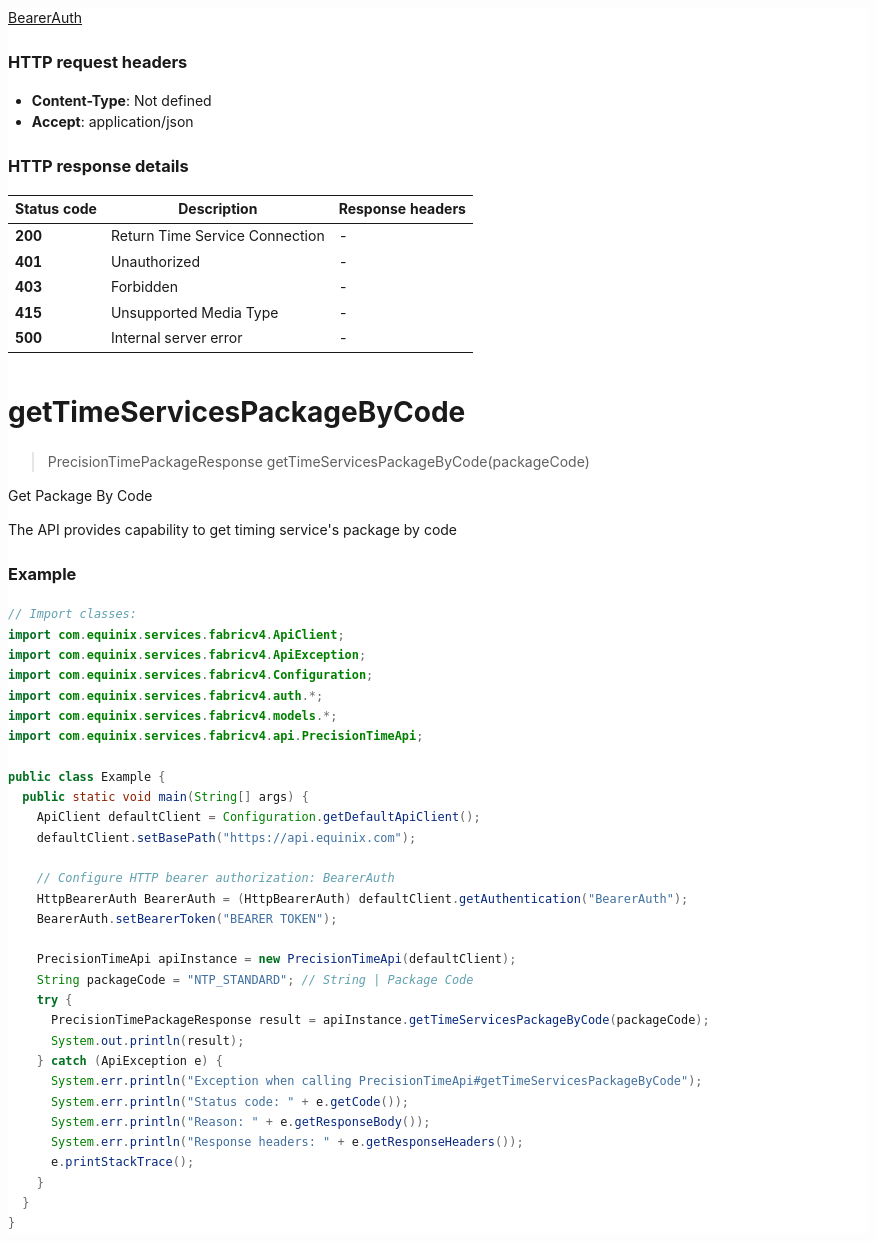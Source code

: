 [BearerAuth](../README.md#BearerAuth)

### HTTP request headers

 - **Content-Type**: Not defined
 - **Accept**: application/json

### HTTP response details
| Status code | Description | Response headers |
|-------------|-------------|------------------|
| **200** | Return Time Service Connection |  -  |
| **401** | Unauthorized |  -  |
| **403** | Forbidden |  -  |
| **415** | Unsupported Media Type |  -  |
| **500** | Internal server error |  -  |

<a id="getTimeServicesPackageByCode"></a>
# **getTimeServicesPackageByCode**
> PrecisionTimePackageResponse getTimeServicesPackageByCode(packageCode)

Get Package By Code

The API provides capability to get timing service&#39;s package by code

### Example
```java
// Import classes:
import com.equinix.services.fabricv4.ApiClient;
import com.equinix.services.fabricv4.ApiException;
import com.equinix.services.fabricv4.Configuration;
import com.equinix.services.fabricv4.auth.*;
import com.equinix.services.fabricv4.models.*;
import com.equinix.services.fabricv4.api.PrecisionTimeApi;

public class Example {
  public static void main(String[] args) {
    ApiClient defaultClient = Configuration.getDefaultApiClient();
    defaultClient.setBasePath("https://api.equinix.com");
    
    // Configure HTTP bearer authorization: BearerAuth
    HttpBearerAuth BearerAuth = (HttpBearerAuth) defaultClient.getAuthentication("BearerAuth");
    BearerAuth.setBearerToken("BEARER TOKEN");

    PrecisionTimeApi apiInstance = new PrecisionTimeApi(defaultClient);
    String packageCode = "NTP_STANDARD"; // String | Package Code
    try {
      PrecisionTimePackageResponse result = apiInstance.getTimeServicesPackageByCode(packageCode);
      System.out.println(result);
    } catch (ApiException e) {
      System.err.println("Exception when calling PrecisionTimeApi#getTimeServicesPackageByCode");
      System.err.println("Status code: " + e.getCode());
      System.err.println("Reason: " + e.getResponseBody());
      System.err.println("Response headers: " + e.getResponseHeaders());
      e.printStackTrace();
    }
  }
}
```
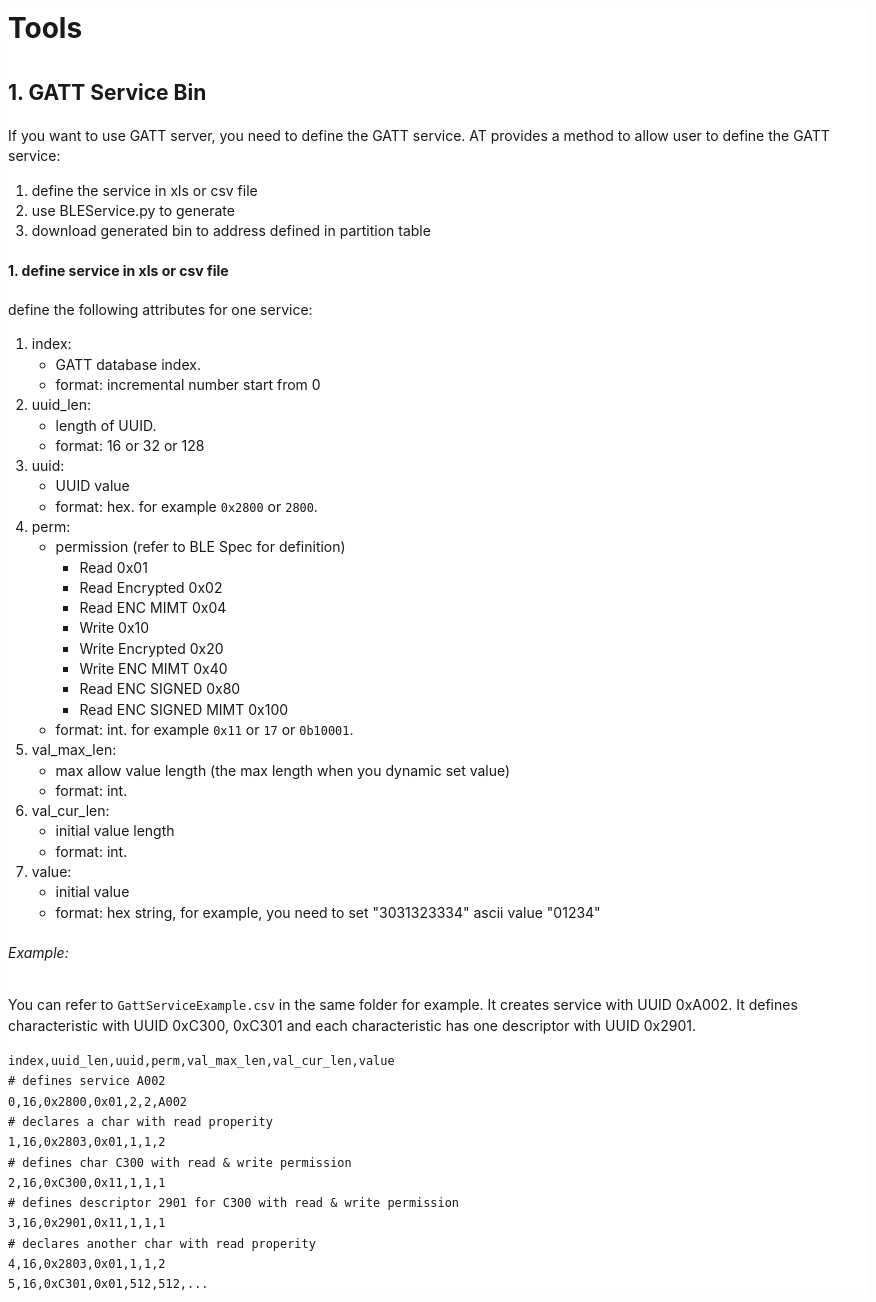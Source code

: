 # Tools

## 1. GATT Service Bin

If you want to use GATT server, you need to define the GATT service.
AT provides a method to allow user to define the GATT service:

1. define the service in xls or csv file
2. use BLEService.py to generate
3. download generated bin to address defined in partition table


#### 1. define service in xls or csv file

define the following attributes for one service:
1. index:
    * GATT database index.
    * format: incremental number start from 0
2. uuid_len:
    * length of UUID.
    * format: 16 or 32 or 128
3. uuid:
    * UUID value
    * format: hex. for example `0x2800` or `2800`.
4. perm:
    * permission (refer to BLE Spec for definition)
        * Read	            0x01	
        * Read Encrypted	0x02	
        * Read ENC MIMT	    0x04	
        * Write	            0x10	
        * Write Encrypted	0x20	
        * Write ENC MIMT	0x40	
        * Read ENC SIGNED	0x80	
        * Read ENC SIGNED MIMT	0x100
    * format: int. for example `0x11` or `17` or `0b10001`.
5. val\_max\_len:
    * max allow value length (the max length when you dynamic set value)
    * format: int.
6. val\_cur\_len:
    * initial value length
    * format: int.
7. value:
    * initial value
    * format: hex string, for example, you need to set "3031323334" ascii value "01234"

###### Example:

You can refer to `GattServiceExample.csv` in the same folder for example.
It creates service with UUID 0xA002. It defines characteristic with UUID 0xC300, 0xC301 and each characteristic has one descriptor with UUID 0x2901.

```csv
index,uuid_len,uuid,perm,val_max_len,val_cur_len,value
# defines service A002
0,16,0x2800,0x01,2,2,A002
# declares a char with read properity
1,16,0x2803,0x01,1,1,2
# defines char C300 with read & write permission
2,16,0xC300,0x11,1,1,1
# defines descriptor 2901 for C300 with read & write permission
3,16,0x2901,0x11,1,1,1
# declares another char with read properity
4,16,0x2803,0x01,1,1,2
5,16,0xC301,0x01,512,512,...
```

= = =

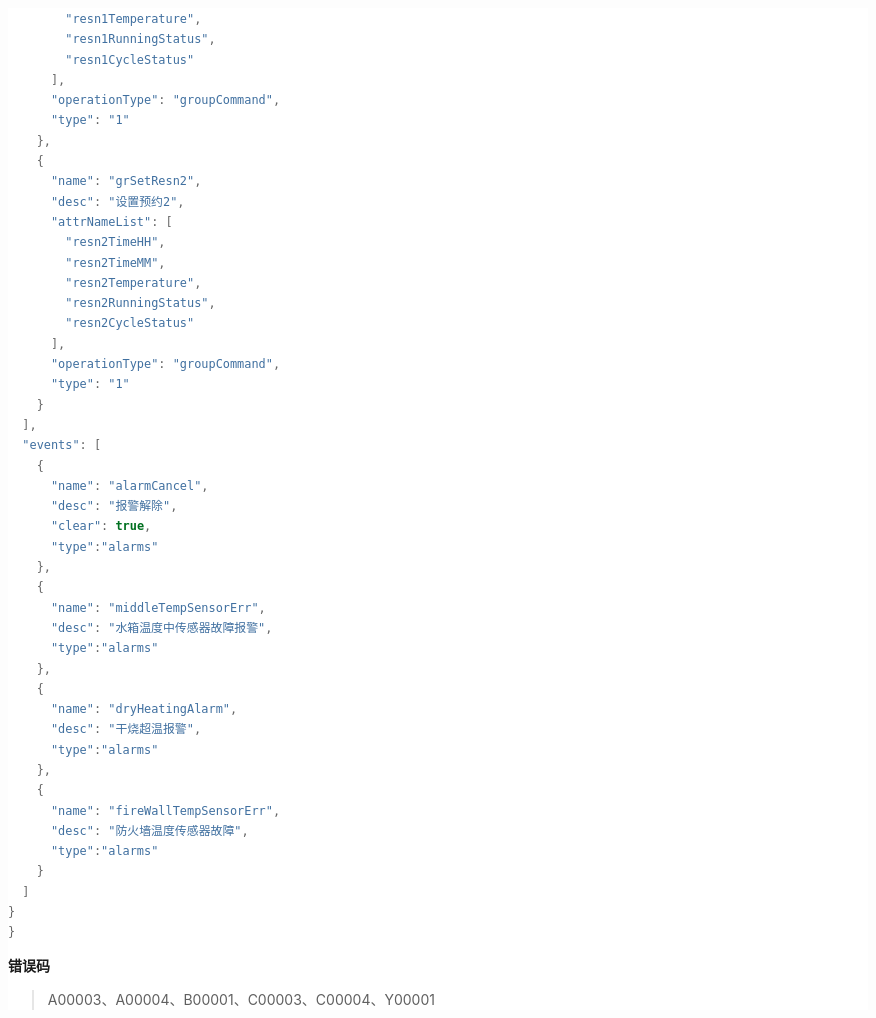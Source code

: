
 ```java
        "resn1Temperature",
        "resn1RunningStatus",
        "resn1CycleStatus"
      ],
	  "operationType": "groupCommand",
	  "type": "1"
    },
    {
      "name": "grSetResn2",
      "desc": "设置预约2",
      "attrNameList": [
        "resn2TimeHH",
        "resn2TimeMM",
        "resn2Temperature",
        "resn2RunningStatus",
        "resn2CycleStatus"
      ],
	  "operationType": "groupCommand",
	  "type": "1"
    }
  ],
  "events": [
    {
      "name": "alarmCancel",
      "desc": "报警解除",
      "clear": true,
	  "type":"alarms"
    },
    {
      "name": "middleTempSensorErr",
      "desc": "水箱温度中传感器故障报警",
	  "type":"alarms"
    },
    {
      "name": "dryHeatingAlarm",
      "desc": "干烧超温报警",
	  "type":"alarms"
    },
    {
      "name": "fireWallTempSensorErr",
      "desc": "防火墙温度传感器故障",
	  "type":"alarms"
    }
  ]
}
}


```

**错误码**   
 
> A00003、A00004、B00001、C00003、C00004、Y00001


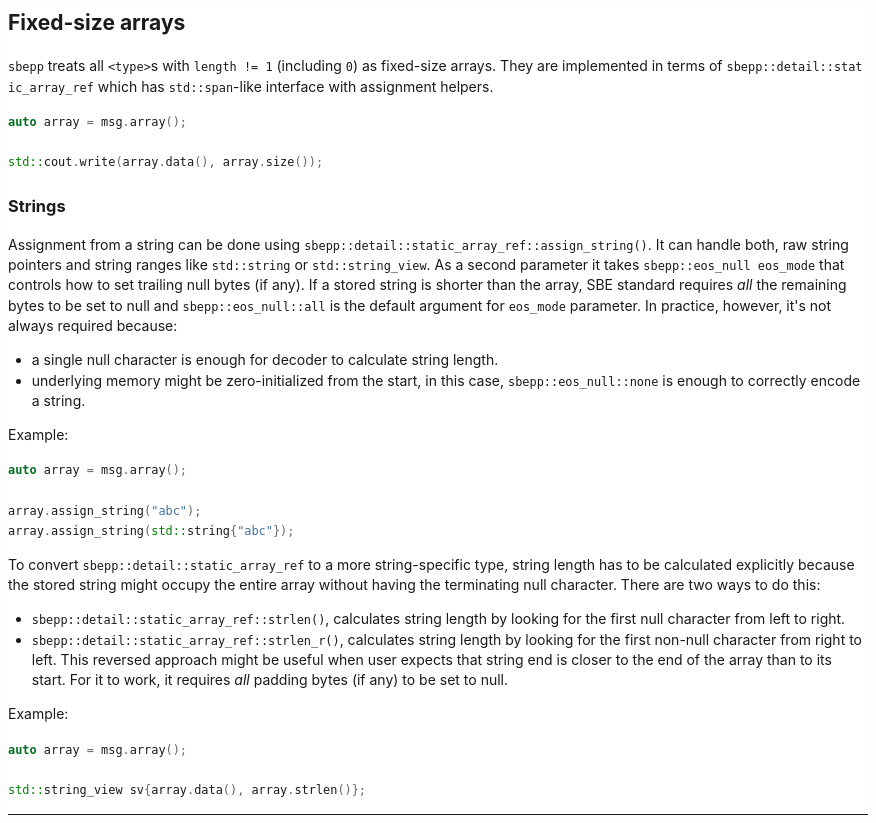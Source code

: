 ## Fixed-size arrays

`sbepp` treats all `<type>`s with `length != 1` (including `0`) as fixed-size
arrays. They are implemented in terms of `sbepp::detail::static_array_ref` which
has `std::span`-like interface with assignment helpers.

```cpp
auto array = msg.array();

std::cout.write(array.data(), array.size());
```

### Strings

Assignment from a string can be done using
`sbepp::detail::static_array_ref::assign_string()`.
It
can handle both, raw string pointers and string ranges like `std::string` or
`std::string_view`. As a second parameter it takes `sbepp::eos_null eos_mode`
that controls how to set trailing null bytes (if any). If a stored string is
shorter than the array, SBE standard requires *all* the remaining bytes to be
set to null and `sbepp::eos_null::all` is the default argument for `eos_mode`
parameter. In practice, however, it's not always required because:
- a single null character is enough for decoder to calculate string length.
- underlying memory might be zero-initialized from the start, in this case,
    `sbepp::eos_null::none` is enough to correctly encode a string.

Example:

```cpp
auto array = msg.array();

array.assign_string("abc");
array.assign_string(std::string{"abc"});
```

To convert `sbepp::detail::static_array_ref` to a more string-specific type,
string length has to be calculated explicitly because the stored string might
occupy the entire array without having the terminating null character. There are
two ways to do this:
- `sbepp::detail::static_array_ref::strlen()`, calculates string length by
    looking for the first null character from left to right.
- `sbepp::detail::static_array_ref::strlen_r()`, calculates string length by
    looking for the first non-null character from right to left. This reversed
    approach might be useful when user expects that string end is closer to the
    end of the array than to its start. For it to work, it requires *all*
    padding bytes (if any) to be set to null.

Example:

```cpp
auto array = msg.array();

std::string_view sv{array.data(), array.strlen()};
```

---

= = =

__The problem__: Some of the data mentions "result". Copy every line where it does.

__Answer box__:
      PrecisionTimePackageResponse result = apiInstance.getTimeServicesPackageByCode(packageCode);
      System.out.println(result);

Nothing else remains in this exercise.